:: Your assignment ::
Number of lines below with the word "come": state it and write nothing more.
_ _ _
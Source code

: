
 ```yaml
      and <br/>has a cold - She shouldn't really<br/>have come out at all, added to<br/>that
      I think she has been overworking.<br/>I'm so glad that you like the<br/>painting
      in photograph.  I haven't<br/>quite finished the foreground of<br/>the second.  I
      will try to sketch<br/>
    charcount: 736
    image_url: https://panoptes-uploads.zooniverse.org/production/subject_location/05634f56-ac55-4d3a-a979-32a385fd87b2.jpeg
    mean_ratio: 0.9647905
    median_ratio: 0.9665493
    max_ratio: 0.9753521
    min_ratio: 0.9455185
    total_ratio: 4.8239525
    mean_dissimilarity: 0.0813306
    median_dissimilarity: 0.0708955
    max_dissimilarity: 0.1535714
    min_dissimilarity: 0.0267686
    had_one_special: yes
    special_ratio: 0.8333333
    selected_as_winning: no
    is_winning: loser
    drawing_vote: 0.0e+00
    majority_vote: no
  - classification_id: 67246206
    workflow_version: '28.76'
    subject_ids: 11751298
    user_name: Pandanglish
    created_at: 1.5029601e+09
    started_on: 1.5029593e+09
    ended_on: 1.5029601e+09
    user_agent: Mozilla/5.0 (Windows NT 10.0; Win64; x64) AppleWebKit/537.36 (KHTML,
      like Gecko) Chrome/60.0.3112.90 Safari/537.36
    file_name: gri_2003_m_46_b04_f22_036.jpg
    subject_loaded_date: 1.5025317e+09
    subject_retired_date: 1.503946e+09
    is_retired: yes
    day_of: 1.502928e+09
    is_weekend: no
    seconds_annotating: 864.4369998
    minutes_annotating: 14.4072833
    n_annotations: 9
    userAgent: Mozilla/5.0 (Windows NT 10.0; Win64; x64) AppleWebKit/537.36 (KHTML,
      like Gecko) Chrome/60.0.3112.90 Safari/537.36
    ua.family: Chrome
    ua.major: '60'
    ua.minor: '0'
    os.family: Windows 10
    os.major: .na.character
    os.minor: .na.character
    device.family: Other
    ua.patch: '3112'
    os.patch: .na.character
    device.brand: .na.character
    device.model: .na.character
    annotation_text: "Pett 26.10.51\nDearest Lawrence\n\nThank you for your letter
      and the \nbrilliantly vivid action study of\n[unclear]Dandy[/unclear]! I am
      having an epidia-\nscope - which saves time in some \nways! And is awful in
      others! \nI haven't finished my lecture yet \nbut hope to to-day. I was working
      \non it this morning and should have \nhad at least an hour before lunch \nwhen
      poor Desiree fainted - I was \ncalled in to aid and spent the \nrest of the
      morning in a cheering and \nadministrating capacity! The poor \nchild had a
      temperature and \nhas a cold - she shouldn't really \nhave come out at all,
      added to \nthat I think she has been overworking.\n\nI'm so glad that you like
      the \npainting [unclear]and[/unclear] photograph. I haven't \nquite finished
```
_ _ _
:: Your response ::
2